Expect to pair a linear relation with a curve or two curves together. Sketch the solution region mentally before diving into algebra so you keep track of feasible roots.

Toolkit

• Linear pair: eliminate a variable via addition/subtraction or substitution.
• Linear with quadratic: substitute the linear expression into the quadratic to obtain a single-variable equation, then solve and back-substitute.
• Quadratic pair: subtract to eliminate squared terms, or complete the square to interpret geometrically.

Worked example 1 — Linear and quadratic

Solve the system \( 2x + y = 7 \) and \( x^{2} + xy = 12 \).

1. Express \( y = 7 - 2x \).
2. Substitute: \( x^{2} + x(7 - 2x) = 12 \).
3. Simplify: \( x^{2} + 7x - 2x^{2} - 12 = 0 \) giving \( -x^{2} + 7x - 12 = 0 \).
4. Multiply by \( -1 \): \( x^{2} - 7x + 12 = 0 \).
5. Factor: \( (x - 3)(x - 4) = 0 \) so \( x = 3 \) or \( x = 4 \).
6. Back-substitute: when \( x = 3 \), \( y = 7 - 6 = 1 \); when \( x = 4 \), \( y = 7 - 8 = -1 \).

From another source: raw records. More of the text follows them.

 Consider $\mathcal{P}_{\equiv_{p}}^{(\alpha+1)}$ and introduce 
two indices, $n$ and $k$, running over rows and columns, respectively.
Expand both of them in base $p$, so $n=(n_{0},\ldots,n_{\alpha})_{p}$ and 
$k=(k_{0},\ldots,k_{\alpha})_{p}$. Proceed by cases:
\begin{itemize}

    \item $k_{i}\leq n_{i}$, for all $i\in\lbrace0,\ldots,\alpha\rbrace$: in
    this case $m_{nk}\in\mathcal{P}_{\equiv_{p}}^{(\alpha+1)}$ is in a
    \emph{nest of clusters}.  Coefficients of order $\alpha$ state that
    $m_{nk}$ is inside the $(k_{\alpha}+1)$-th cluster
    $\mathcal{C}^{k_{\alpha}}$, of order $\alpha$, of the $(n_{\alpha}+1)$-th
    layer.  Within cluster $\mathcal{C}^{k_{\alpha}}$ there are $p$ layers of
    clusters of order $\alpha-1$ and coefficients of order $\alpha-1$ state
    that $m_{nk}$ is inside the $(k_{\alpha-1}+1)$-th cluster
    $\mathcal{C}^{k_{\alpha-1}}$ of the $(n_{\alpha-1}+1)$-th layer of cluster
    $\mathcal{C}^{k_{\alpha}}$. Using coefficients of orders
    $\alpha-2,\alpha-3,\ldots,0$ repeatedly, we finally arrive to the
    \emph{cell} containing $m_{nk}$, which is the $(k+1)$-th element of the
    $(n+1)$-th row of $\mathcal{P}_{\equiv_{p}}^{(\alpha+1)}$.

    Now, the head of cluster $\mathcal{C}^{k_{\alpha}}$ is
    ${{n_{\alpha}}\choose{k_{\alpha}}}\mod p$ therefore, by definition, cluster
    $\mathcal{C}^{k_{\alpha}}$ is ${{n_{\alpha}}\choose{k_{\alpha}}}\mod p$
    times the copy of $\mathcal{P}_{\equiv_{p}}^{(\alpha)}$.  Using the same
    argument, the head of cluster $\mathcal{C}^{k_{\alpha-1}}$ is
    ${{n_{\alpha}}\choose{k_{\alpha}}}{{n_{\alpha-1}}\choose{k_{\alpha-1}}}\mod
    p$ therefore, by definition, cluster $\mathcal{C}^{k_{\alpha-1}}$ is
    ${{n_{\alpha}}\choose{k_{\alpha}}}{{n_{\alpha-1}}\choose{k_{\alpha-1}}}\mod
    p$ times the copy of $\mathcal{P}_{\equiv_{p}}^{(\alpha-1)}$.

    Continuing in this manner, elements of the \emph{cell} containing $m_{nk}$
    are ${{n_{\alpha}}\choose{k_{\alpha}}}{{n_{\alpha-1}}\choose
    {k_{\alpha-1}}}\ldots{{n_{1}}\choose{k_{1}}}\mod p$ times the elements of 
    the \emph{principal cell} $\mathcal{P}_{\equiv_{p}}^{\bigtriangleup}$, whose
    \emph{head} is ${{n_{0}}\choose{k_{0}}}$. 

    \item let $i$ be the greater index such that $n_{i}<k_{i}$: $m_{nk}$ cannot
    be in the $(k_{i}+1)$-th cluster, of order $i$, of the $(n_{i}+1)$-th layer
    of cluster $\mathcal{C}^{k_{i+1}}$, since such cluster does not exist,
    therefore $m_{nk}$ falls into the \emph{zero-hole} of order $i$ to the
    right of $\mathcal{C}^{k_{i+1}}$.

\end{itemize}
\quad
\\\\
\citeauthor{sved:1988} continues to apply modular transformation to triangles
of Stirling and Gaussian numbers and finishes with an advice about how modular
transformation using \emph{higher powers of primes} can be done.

Solutions: \( (3, 1) \) and \( (4, -1) \).

Worked example 2 — Two quadratics

Solve \( x^{2} + y^{2} = 25 \) and \( y = x + 1 \).

1. Substitute \( y \): \( x^{2} + (x + 1)^{2} = 25 \).
2. Expand: \( x^{2} + x^{2} + 2x + 1 = 25 \) leading to \( 2x^{2} + 2x - 24 = 0 \).
3. Divide by \( 2 \): \( x^{2} + x - 12 = 0 \).
4. Factor: \( (x + 4)(x - 3) = 0 \).
5. Thus \( x = -4 \) or \( x = 3 \).
6. Corresponding \( y \): \( y = -3 \) or \( y = 4 \).

Solutions: \( (-4, -3) \) and \( (3, 4) \).

Try this

Solve \( xy = 6 \) and \( x + y = 5 \). Interpret the solutions on the \( xy \)-plane.